Alaeddin Boroujerdi, the head of Parliament’s National Security Commission, said that the 5+1 Powers had accepted Iran’s operation of new IR-2M centrifuges in the Natanz enrichment plants.

Western diplomats told journalists last week that the centrifuges, replacing the 40-year-old IR-1 model, were one of the remaining issues to be resolved before implementation of the interim deal. They said Iran could carry out research and development, but could not install the IR-2Ms.

However, Boroujerdi said, “At last, the Group 5+1 accepted…that Iran’s operating new generation of centrifuges for research does not run counter to the Geneva agreement.”

The Revolutionary Guards, which had initially challenged the Rouhani Government’s nuclear diplomacy this summer, were receptive on Monday.

This is the first step toward a cease-fire,” Rasoul Sanaeirad, a political assistant to the Guards, said, “It seems the Americans are determined to overcome the atmosphere of conflict.”

There was a sign of opposition from the hard-line outlet Mashregh, which accused Araqchi of hiding details on the agreement to implement November’s deal on uranium enrichment and a start to the lifting of sanctions on Tehran.

“If you want the support from the people, do not withhold information from them,” an editorial declared, claiming that key changes had been made in the agreement in the last two months.

Rouhani Cheered by Large Crowds at Start of 1st Presidential Tour

President Rouhani is welcomed in Ahvaz in southern Iran at the start of a three-day tour of Khuzestan Province:


IAEA Postpones Saturday’s Meeting in Iran

The International Atomic Energy Agency has said a meeting in Tehran had been postponed to February 8, without giving a reason.

Rouhani: West “Surrendered” to Iran in Nuclear Deal

A tweet from President Rouhani’s office that is likely to raise eyebrows — and possibly anger:

Is this an issue of translation or did the President’s staff really mean to frame the interim agreement as a “surrender” by the US and other powers to Iranian might?

A later tweet is not as provocative:

Russian State media is headlining the story.

Cultural Events Postponed and Cancelled in Tehran — Days After Rouhani Pledged “Freedom” in Arts

Iranian authorities have inexplicably delayed and cancelled two cultural events in Tehran in the last week.

An exhibition of paintings commemorating the birthday of the beloved female poet, Forough Farrokhzad, was suddenly postponed last Friday.
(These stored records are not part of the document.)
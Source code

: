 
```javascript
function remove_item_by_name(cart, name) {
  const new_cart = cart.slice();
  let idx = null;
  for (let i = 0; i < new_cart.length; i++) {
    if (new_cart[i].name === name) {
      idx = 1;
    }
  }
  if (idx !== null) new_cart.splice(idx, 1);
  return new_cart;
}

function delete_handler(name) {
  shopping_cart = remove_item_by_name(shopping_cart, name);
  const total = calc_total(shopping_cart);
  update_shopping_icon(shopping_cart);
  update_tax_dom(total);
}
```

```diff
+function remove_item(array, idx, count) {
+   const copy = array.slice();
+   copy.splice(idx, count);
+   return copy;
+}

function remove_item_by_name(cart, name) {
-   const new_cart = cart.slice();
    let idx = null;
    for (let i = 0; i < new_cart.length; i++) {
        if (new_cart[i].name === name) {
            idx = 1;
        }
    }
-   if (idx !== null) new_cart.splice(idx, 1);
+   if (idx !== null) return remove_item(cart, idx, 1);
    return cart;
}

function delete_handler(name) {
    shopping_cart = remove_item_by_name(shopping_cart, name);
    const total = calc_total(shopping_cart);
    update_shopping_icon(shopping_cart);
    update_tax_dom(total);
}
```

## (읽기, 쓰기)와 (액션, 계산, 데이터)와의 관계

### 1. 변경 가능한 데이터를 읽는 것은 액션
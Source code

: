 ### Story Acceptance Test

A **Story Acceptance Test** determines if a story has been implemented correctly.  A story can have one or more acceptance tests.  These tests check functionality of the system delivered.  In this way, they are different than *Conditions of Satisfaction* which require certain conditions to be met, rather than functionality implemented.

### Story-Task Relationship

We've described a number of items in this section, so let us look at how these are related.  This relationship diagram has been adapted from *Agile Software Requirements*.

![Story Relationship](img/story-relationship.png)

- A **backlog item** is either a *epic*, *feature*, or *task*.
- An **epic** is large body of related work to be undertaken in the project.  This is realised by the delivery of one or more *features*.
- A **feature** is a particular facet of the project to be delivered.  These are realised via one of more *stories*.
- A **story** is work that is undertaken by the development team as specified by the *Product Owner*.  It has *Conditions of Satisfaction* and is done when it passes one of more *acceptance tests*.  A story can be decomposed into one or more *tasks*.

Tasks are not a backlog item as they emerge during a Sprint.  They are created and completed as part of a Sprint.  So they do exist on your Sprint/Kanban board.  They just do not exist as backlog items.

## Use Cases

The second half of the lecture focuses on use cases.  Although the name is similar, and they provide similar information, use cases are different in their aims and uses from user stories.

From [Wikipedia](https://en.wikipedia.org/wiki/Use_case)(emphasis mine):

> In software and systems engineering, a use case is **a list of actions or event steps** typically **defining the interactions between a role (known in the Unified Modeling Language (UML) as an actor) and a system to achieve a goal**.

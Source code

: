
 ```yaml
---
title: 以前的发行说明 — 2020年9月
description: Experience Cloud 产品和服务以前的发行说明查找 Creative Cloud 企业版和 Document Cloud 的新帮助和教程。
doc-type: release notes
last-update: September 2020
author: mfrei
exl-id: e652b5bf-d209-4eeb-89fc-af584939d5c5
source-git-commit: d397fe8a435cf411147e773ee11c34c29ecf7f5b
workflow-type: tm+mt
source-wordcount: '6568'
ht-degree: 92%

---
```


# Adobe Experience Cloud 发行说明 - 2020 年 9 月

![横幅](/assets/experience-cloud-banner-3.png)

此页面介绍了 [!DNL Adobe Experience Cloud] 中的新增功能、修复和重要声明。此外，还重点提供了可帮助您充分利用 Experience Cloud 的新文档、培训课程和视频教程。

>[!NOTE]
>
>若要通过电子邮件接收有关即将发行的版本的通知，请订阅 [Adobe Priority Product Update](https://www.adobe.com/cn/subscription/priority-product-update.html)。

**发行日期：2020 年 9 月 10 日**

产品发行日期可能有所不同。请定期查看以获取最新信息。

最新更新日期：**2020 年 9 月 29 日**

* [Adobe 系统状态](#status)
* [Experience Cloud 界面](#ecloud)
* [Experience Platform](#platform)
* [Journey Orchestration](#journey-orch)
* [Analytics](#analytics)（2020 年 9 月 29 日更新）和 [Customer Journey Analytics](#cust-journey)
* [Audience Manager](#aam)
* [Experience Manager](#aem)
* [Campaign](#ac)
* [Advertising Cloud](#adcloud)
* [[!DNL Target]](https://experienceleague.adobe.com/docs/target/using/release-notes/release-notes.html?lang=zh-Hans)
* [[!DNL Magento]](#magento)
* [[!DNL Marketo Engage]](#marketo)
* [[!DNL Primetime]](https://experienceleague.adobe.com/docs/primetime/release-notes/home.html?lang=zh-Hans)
The exhibition in Tehran’s Vista Gallery was to be accompanied by a series of seminars on poetry, cinema, and painting.

According to the Rooz-e-No website, “a state organization” informed the exhibition managers on Friday morning that the exhibition must be shut down, without providing reasons.

The exhibition opened on Sunday, citing “technical difficulties” for the delay.

See also Video Analysis: Have the Hardliners Defeated Rouhani in the Cultural War?

Meanwhile, the annual gathering held by the popular magazine Chelcheragh was cancelled minutes before its start on Sunday, with hundreds of people outside the Tehran venue.

The magazine’s managing editor, Fereidoon Amouzadeh Khalili, said that necessary permits had been withheld.

Some guests said the reason for the cancellation was an invitation to former Iranian President Mohammad Khatami to attend. Khalili would not confirm the claim.

General Hossein Sajedinia, the Greater Tehran Police Commander, said, “The ceremony was cancelled on orders” from the Tehran Prosecutor General.

The incidents may be part of a rising challenge from MPs and hard-line media, supported by the Supreme Leader’s office, to President Rounani’s promises to open up Iran’s cultural sphere. Rouhani had told Iranian authors, artists, musicians, actors, and directors last Wednesday:

No real art is created in an atmosphere that is not free; in the realm of arts, creativity and creation cannot happen on command….

The government’s responsibility is not to interfere in the arts.